Oltre 4mila imprese (il 5% delle aziende con almeno 50 dipendenti) hanno offerto al proprio personale l’opportunità di svolgere il “volontariato di competenza” e altre 21mila (il 26%) sono interessate a consentirlo in futuro. Si tratta di una concreta pratica di responsabilità sociale che consente ai lavoratori dipendenti del settore privato di svolgere attività di volontariato durante l’orario di lavoro, mettendo in gioco le competenze acquisite nel proprio percorso professionale e aziendale.
A mostrarlo è il Sistema Informativo Excelsior di Unioncamere e Anpal, che fa luce così sulla diffusione tra le imprese di una possibilità prevista dall’art. 100 del Testo Unico delle Imposte sui Redditi (TUIR). La norma stabilisce che le aziende possano dedurre fino al 5 per mille delle spese relative all’impiego di lavoratori dipendenti per prestazioni di servizi erogate a favore di Onlus. Con il Codice del Terzo settore, tale norma è stata poi estesa a tutti gli enti del Terzo settore iscritti al Runts (anche se la sua applicazione è tuttora subordinata all’autorizzazione da parte delle Commissione europea).
Attualmente il volontariato di competenza risulta più diffuso tra le imprese del nord-ovest (5,6%) e nei settori dei servizi (5,4%), con i picchi più elevati in alcuni dei comparti dei servizi alle imprese, come l’ICT (l’8,4% delle aziende con almeno 50 dipendenti concede la possibilità di fare volontariato), i servizi di consulenza (9,1%) e i servizi finanziari e assicurativi (13,8%). Per l’industria la percentuale si attesta al 3,9%, con valori superiori per quanto riguarda il comparto delle costruzioni (5,5%).
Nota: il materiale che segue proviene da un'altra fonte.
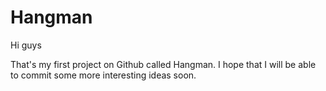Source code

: # Hangman

Hi guys

That's my first project on Github called Hangman. I hope that I will be able to commit some more interesting ideas soon.
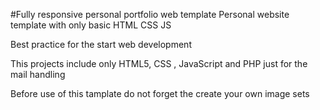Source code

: #Fully responsive personal portfolio web template
Personal website template with only basic HTML CSS JS 

Best practice for the start web development 

This projects include only HTML5, CSS , JavaScript and PHP just for the mail handling

Before use of this tamplate do not forget the create your own image sets
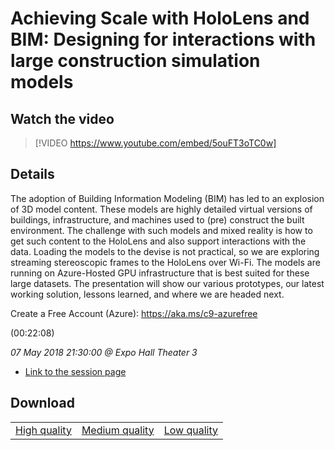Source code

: # Achieving Scale with HoloLens and BIM: Designing for interactions with large construction simulation models

## Watch the video
> [!VIDEO https://www.youtube.com/embed/5ouFT3oTC0w]

## Details

<p>The adoption of Building Information Modeling (BIM) has led to an explosion of 3D model content. These models are highly detailed virtual versions of buildings, infrastructure, and machines used to (pre) construct the built environment. The challenge with such models and mixed reality is how to get such content to the HoloLens and also support interactions with the data. Loading the models to the devise is not practical, so we are exploring streaming stereoscopic frames to the HoloLens over Wi-Fi. The models are running on Azure-Hosted GPU infrastructure that is best suited for these large datasets. The presentation will show our various prototypes, our latest working solution, lessons learned, and where we are headed next.</p><p>Create a Free Account (Azure): <a href="https://aka.ms/c9-azurefree">https://aka.ms/c9-azurefree</a></p> (00:22:08)

*07 May 2018 21:30:00 @ Expo Hall Theater 3*

- [Link to the session page](https://channel9.msdn.com/Events/Build/2018/THR2405)

## Download

||||
|:--:|:----:|:-:|
|[High quality](https://sec.ch9.ms/ch9/a942/f4c11b28-f3e6-4564-a96a-c973dc63a942/THR2405_high.mp4)|[Medium quality](https://sec.ch9.ms/ch9/a942/f4c11b28-f3e6-4564-a96a-c973dc63a942/THR2405_mid.mp4)|[Low quality](https://sec.ch9.ms/ch9/a942/f4c11b28-f3e6-4564-a96a-c973dc63a942/THR2405.mp4)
Esaminando i dati per dimensione aziendale, si osserva una maggiore propensione per il volontariato di competenza nelle imprese di medio grandi dimensioni con 250-499 dipendenti, dove la quota raggiunge il 6,6% e in quelle più grandi con almeno 500 dipendenti (5,5%), mentre le imprese di medio-piccole dimensioni presentano valori più contenuti (4,4%).
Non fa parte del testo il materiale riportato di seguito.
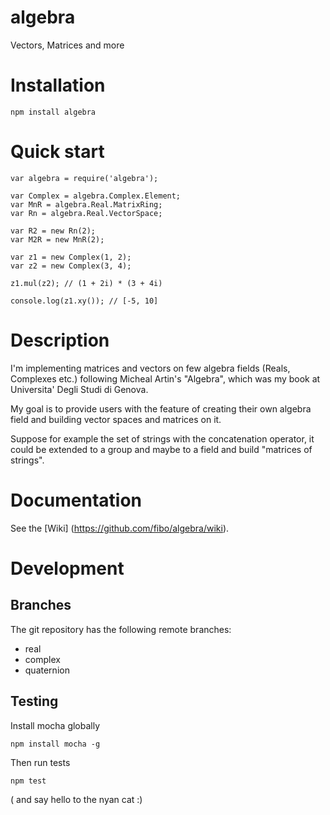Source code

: algebra
=======

Vectors, Matrices and more

# Installation

    npm install algebra

# Quick start

    var algebra = require('algebra');

    var Complex = algebra.Complex.Element;
    var MnR = algebra.Real.MatrixRing;
    var Rn = algebra.Real.VectorSpace;

    var R2 = new Rn(2);
    var M2R = new MnR(2);

    var z1 = new Complex(1, 2);
    var z2 = new Complex(3, 4);

    z1.mul(z2); // (1 + 2i) * (3 + 4i)

    console.log(z1.xy()); // [-5, 10]

# Description

I'm implementing matrices and vectors on few algebra fields
(Reals, Complexes etc.) following Micheal Artin's "Algebra",
which was my book at Universita' Degli Studi di Genova.

My goal is to provide users with the feature of creating their own algebra field and building vector spaces and matrices on it.

Suppose for example the set of strings with the concatenation operator,
it could be extended to a group and maybe to a field and build "matrices of strings".

# Documentation

See the [Wiki] (https://github.com/fibo/algebra/wiki).

# Development

## Branches

The git repository has the following remote branches:

  * real
  * complex
  * quaternion

## Testing

Install mocha globally

    npm install mocha -g

Then run tests

    npm test

( and say hello to the nyan cat :)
Le attività di volontariato svolte dal personale durante l’orario lavorativo si concretizzano principalmente (nel 47,7% dei casi) nella partecipazione a community day: si tratta ad esempio di giornate dedicate ad una casa famiglia per disabili, ad attività di volontariato nelle carceri o alla pulizia di un parco. Di particolare interesse sono le aziende che consentono a dei propri collaboratori di dedicare diverse giornate – anche settimane o mesi – ad attività di informazione e sensibilizzazione culturale/sociale/ambientale in call center, negli sportelli informativi dei Centri di Servizio per il Volontariato (CSV) in incontri pubblici o del terzo settore (22,5%); oppure ad attività educative a favore di studenti e minori in difficoltà (17,5%) o, infine, nel sostegno di ETS impegnati in progetti di cooperazione in Paesi del Sud del mondo (7,3%).
A livello settoriale si evidenzia una più intensa partecipazione a community day da parte dei dipendenti del commercio, turismo e servizi alle imprese, mentre per le imprese dei servizi alle persone è più rilevante la formazione rivolta a giovani in difficoltà.
Tra le imprese con più di 50 dipendenti che non prevedono attualmente tra le pratiche aziendali la possibilità di favorire il volontariato di competenza, il 61,6% dichiara di non conoscere affatto la normativa che consente di dedurre fino al 5 per mille del costo dei dipendenti impegnati in attività di volontariato a favore di enti del terzo settore (art. 100, comma 2, lettera i del TUIR). Emerge, dunque, l’esigenza di far conoscere meglio questa possibilità introdotta dal legislatore per favorire le pratiche di responsabilità sociale delle imprese e incoraggiare la collaborazione tra aziende profit ed enti non-profit del Terzo Settore. Più di un quarto delle imprese intervistate, peraltro, già si dichiara interessata a sviluppare in futuro questa forma di innovazione sociale.